_DATASET CONTENT_.
┌──

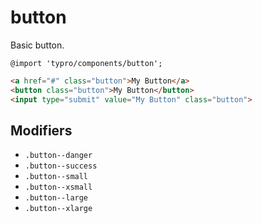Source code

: # button

Basic button.

```less
@import 'typro/components/button';
```

```html
<a href="#" class="button">My Button</a>
<button class="button">My Button</button>
<input type="submit" value="My Button" class="button">
```


## Modifiers

* `.button--danger`
* `.button--success`
* `.button--small`
* `.button--xsmall`
* `.button--large`
* `.button--xlarge`
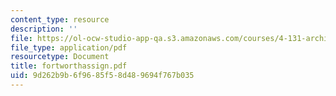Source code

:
 ```yaml
---
content_type: resource
description: ''
file: https://ol-ocw-studio-app-qa.s3.amazonaws.com/courses/4-131-architectural-design-level-ii-material-essence-the-glass-house-fall-2003/9d262b9b6f9685f58d489694f767b035_fortworthassign.pdf
file_type: application/pdf
resourcetype: Document
title: fortworthassign.pdf
uid: 9d262b9b-6f96-85f5-8d48-9694f767b035
---
```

└──

Search the preceding listing for the word "class" and pull out every line that holds it.

<a href="#" class="button">My Button</a>
<button class="button">My Button</button>
<input type="submit" value="My Button" class="button">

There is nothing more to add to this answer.